Wenn sie auftauchen dann als Leichen.
Viele Frauen sind schwanger und es kommt immer wieder zu Fehlgeburten, da die Flucht so anstrengend ist und das Wetter so kalt. Auch werden Babies nach wie vor auf der Flucht geboren, ihre Überlebenschancen sinken mit jedem Grad, das die Temp fällt. Vorgestern ist im Camp ein Kind gestorben. Viele schaffen die Überfahrt nicht. Immer wieder kentern Boote und Menschen ertrinken. Passiert dies auf türkischer Seite so hilft niemand, auf griechischer Seite können Sie Glück haben und gerettet werden. Um auf diese untragbare Katastrophe aufmerksam zu machen, haben Hilfsorganisationen gemeinsam mit Volunteers ein SOS aus den Schwimmwesten auf dem Berg an der Küste aufgelegt. Bisher hat niemand reagiert.
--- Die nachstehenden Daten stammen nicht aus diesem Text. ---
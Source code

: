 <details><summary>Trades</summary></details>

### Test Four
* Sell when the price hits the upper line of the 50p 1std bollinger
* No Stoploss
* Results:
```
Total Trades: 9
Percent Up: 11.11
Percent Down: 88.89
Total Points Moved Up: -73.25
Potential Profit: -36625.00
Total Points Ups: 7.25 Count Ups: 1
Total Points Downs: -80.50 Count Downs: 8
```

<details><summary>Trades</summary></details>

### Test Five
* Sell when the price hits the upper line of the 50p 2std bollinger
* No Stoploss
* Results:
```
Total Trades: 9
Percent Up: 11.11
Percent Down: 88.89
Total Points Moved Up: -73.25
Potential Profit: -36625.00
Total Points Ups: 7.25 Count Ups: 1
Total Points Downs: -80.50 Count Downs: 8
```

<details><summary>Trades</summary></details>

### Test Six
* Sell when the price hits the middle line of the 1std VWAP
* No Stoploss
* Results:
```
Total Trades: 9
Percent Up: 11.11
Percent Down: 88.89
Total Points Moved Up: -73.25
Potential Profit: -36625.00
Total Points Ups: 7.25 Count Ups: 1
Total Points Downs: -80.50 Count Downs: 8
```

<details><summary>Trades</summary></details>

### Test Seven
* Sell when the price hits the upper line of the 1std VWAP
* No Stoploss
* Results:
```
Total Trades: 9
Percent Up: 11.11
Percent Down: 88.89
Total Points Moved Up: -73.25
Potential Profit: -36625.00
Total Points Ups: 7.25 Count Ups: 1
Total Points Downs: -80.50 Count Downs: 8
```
Gestern hatte ich einen jungen Mann vor mir der aus dem Wasser geborgen wurde. Er war waschelnass und stellte sich doch geduldig in der Schlange vor dem Kleiderzelt an. Ich bat ihn herein und suchte in Windeseile ein warmes Outfit bestehend aus vier Schichten für ihn zusammen. In der hintersten Ecke hielt ich ihm eine Decke vor und er zog sich dahinter um. Bei den Pullovern half ich ihm. Er war Syrer. Wir sprachen nicht miteinander. Er konnte nicht, weil ihm so kalt war und es ihn riss, ich war einfach sprachlos. Eine Koordinatorin aus dem Zelt kam und begann zu keifen, dass ich gegen die policy verstieße. Im Zelt seien unsere Wertsachen, niemand dürfe herein. Es sei eine kulturelle Schande, dass ich als Frau ihm helfe…
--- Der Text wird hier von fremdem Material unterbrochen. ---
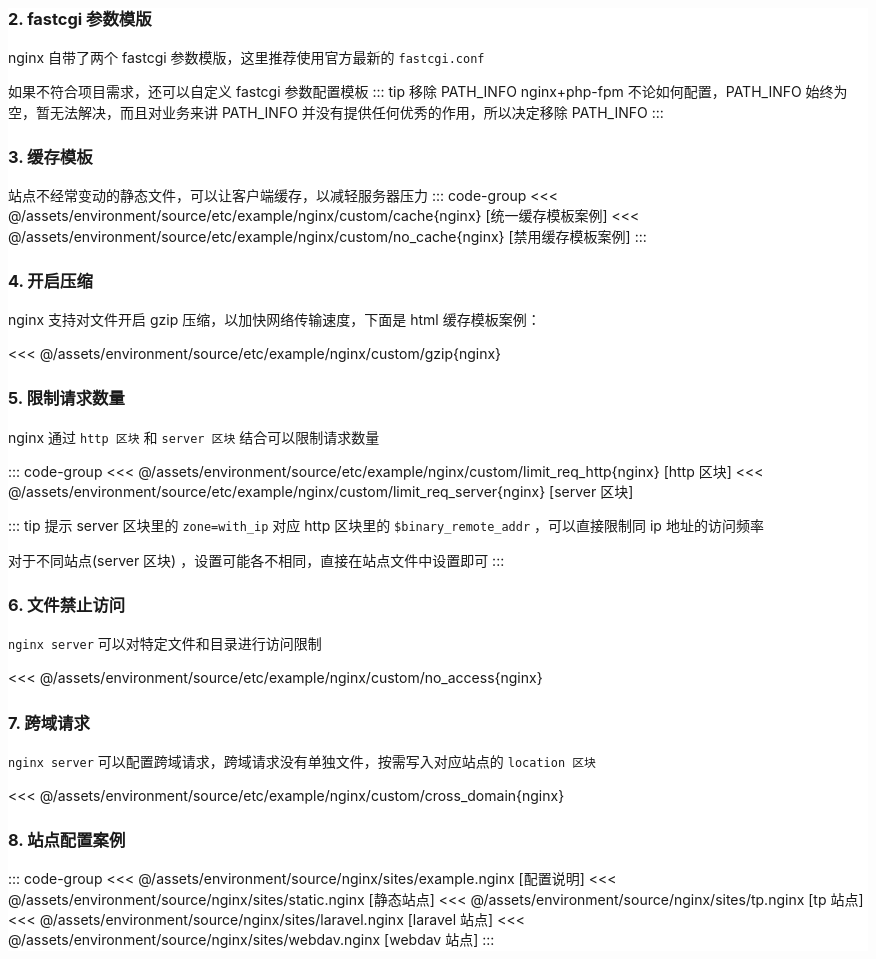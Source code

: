### 2. fastcgi 参数模版

nginx 自带了两个 fastcgi 参数模版，这里推荐使用官方最新的 `fastcgi.conf`

如果不符合项目需求，还可以自定义 fastcgi 参数配置模板
::: tip 移除 PATH_INFO
nginx+php-fpm 不论如何配置，PATH_INFO 始终为空，暂无法解决，而且对业务来讲 PATH_INFO 并没有提供任何优秀的作用，所以决定移除 PATH_INFO
:::

### 3. 缓存模板

站点不经常变动的静态文件，可以让客户端缓存，以减轻服务器压力
::: code-group
<<< @/assets/environment/source/etc/example/nginx/custom/cache{nginx} [统一缓存模板案例]
<<< @/assets/environment/source/etc/example/nginx/custom/no_cache{nginx} [禁用缓存模板案例]
:::

### 4. 开启压缩

nginx 支持对文件开启 gzip 压缩，以加快网络传输速度，下面是 html 缓存模板案例：

<<< @/assets/environment/source/etc/example/nginx/custom/gzip{nginx}

### 5. 限制请求数量

nginx 通过 `http 区块` 和 `server 区块` 结合可以限制请求数量

::: code-group
<<< @/assets/environment/source/etc/example/nginx/custom/limit_req_http{nginx} [http 区块]
<<< @/assets/environment/source/etc/example/nginx/custom/limit_req_server{nginx} [server 区块]

::: tip 提示
server 区块里的 `zone=with_ip` 对应 http 区块里的 `$binary_remote_addr` ，可以直接限制同 ip 地址的访问频率

对于不同站点(server 区块) ，设置可能各不相同，直接在站点文件中设置即可
:::

### 6. 文件禁止访问

`nginx server` 可以对特定文件和目录进行访问限制

<<< @/assets/environment/source/etc/example/nginx/custom/no_access{nginx}

### 7. 跨域请求

`nginx server` 可以配置跨域请求，跨域请求没有单独文件，按需写入对应站点的 `location 区块`

<<< @/assets/environment/source/etc/example/nginx/custom/cross_domain{nginx}

### 8. 站点配置案例

::: code-group
<<< @/assets/environment/source/nginx/sites/example.nginx [配置说明]
<<< @/assets/environment/source/nginx/sites/static.nginx [静态站点]
<<< @/assets/environment/source/nginx/sites/tp.nginx [tp 站点]
<<< @/assets/environment/source/nginx/sites/laravel.nginx [laravel 站点]
<<< @/assets/environment/source/nginx/sites/webdav.nginx [webdav 站点]
:::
Auf dieses Gespräch ließ ich mich nicht ein. Stattdessen nahm ich eine Pause und ging mit dem jungen Herrn hinaus. Aber draußen vor dem Zelt dann besorgte ich ihm noch eine Tasse heißen Tee, eine Orange, eine Decke und eine Zigarette. Er bedankte sich mit den Worten. „Thank you, Mama“. Soviel zur kulturellen Schande.